What are the effects of cooking food with wine or any other alcoholic product?
Question by Inferno:
What are the effects of cooking food with wine or any other alcoholic product?
For example, if I was to cook chicken soup and pour nearly a cup of wine with it for taste, would it count as alcohol? If I was to be tested in the near future for alcohol, would I test positive? Would it be appropriate for children to drink this soup?
Keep in mind that this is not wine made especially for cooking. It's like any other alcoholic beverage.
Also, other examples include rum cake or beer-battered fish. Do they produce the same effects as drinking the alcoholic it is cooked with straight from the bottle?
Thank you.
Best answer:
Answer by Treadstone
Almost of the alcohol cooks off so it is okay for kids.
If you are concerned, you can omit it from a soup or stew recipe. You should add another liquid in its place, like more broth or water and adjust the other seasonings to make up for it.

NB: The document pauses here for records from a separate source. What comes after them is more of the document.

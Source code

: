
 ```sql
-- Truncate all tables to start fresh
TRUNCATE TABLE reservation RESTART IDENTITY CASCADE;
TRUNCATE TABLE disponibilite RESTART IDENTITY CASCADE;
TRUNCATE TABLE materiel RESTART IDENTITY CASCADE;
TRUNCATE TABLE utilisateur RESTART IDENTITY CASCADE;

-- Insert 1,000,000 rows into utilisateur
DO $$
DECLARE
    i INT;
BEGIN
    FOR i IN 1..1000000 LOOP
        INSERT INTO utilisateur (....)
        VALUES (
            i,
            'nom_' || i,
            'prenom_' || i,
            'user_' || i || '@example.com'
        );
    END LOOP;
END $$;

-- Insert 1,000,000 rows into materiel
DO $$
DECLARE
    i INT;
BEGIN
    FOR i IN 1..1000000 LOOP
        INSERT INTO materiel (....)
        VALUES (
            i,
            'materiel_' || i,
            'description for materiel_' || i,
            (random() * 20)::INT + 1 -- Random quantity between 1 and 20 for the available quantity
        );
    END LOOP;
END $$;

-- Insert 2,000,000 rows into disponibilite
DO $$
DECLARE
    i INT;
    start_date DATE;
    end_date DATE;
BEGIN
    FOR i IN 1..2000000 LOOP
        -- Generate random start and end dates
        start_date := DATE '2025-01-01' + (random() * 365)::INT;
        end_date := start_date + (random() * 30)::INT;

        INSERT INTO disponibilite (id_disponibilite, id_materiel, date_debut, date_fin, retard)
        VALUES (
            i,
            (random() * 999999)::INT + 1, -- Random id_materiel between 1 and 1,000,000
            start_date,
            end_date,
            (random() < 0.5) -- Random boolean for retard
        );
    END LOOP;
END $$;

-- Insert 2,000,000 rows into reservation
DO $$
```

Wine can be used to add flavor or to help tenderize the meat in a stew. Wine can also add color to a dish (coq au vin - uses red wine) or be used to deglaze a pan to make a gravy.
Home cooks are always advised to pour wine or liquor into another cup rather than pouring directly from the bottle.*
By adding beer to a batter, one is hoping to create a lighter, fluffier batter because the beer is carbonated. Beer will also add flavor.
As for a rum cake - again, the purpose is to add flavor. However, sometimes cakes are soaked in liquor and one can get a slight buzz from consuming such cakes.
*Sometimes, liquor is used to create a dramatic flash effect (flambe or crepes suzette). This is dangerous because the flame can follow the stream of liquor to the bottle causing it to explode.
A note re: cooking wines. Do not bother. Many of them do not taste good and have salt and preservatives.